-- Activity --
Hunt through the entries for the word "your" and copy each line in which it appears.

-- Data to process --
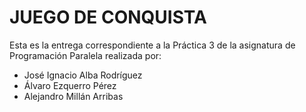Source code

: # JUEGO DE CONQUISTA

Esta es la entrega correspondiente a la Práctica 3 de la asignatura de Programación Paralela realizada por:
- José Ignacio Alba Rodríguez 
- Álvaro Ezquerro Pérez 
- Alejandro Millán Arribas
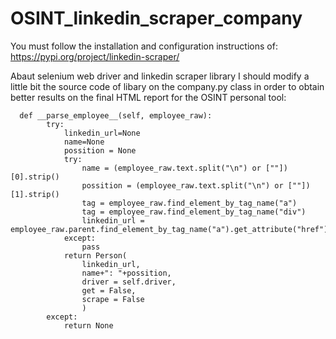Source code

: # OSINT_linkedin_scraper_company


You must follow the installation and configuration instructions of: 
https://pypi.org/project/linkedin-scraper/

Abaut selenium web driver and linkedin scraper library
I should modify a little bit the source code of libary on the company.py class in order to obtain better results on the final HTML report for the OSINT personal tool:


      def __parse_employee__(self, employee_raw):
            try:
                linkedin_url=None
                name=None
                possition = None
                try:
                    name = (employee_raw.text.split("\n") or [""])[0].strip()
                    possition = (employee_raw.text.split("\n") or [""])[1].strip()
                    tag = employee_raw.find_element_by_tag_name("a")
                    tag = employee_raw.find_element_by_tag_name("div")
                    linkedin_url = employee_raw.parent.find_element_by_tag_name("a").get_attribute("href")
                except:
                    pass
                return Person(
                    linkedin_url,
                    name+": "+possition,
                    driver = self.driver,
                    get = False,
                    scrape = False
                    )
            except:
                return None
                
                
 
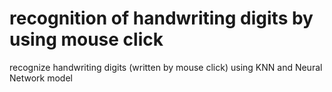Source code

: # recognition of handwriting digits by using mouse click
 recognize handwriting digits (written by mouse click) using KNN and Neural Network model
--
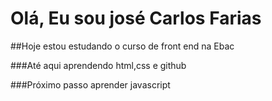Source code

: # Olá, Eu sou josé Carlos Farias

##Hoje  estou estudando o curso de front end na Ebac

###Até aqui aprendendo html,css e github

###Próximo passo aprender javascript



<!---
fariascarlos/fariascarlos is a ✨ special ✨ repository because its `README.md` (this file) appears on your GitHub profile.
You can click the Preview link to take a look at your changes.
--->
...
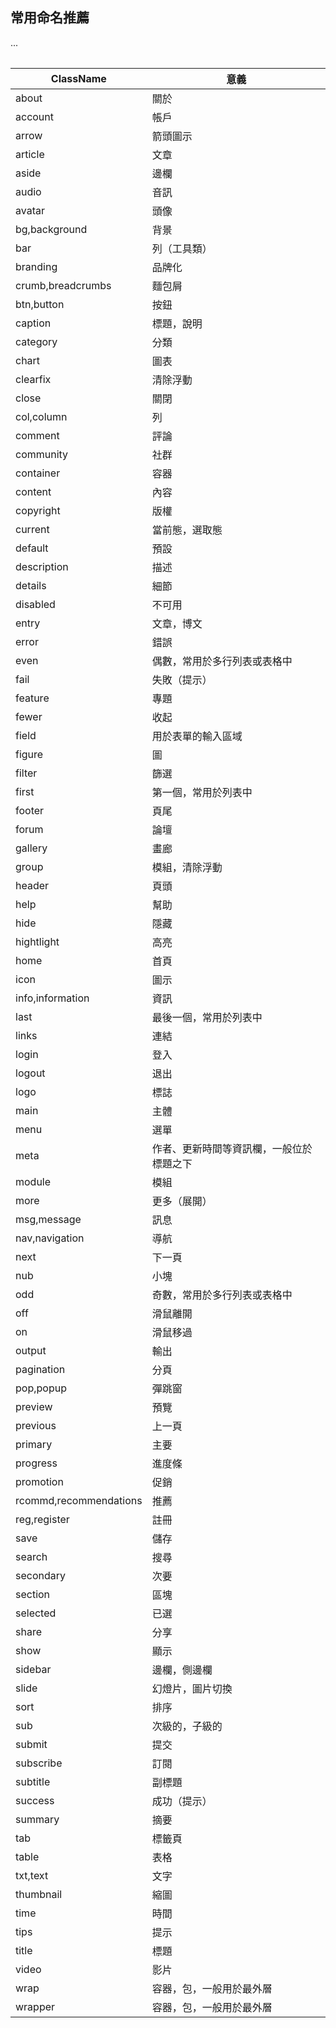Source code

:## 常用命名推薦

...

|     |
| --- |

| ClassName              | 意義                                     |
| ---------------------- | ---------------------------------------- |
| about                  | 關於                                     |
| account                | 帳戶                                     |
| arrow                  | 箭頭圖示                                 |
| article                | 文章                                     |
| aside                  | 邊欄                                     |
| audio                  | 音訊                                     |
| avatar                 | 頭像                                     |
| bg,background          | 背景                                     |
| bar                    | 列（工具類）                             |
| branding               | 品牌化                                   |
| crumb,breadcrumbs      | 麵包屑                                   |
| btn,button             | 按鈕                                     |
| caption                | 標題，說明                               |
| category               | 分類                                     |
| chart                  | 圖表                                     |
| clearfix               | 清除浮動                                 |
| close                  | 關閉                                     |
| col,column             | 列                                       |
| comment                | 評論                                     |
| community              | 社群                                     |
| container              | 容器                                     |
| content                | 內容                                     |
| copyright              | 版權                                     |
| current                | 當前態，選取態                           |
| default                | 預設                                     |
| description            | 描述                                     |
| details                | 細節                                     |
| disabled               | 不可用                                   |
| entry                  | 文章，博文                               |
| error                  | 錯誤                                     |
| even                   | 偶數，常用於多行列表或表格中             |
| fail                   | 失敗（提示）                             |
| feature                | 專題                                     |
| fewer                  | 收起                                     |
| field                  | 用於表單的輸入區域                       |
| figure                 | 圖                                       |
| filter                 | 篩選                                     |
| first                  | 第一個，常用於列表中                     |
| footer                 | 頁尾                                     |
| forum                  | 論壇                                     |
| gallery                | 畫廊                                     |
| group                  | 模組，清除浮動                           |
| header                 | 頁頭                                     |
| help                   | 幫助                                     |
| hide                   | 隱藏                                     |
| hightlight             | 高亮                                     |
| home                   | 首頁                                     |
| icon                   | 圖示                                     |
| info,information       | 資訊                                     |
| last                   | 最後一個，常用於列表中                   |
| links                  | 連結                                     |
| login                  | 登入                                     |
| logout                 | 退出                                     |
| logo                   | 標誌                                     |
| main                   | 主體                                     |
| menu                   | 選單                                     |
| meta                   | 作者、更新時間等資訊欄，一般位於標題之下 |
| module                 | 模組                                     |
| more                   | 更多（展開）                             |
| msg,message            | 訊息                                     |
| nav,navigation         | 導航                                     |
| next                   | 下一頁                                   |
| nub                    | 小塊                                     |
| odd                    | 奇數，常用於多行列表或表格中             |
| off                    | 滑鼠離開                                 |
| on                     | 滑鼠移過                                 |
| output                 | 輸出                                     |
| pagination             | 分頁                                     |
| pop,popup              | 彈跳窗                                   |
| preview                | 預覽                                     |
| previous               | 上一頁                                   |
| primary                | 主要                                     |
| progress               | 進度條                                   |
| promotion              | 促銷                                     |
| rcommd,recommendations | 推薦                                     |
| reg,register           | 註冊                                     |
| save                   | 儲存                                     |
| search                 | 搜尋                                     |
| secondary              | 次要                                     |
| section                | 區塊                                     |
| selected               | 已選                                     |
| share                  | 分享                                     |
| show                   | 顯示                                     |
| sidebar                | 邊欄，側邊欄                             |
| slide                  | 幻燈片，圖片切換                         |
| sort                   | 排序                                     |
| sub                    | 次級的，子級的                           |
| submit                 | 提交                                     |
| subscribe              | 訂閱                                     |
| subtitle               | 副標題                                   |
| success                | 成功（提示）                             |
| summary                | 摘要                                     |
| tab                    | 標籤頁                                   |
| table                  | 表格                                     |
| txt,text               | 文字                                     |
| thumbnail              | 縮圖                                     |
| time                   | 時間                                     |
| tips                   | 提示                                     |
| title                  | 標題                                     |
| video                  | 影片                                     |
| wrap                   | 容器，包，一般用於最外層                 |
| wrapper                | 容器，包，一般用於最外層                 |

-- Answer box --
fariascarlos/fariascarlos is a ✨ special ✨ repository because its `README.md` (this file) appears on your GitHub profile.
You can click the Preview link to take a look at your changes.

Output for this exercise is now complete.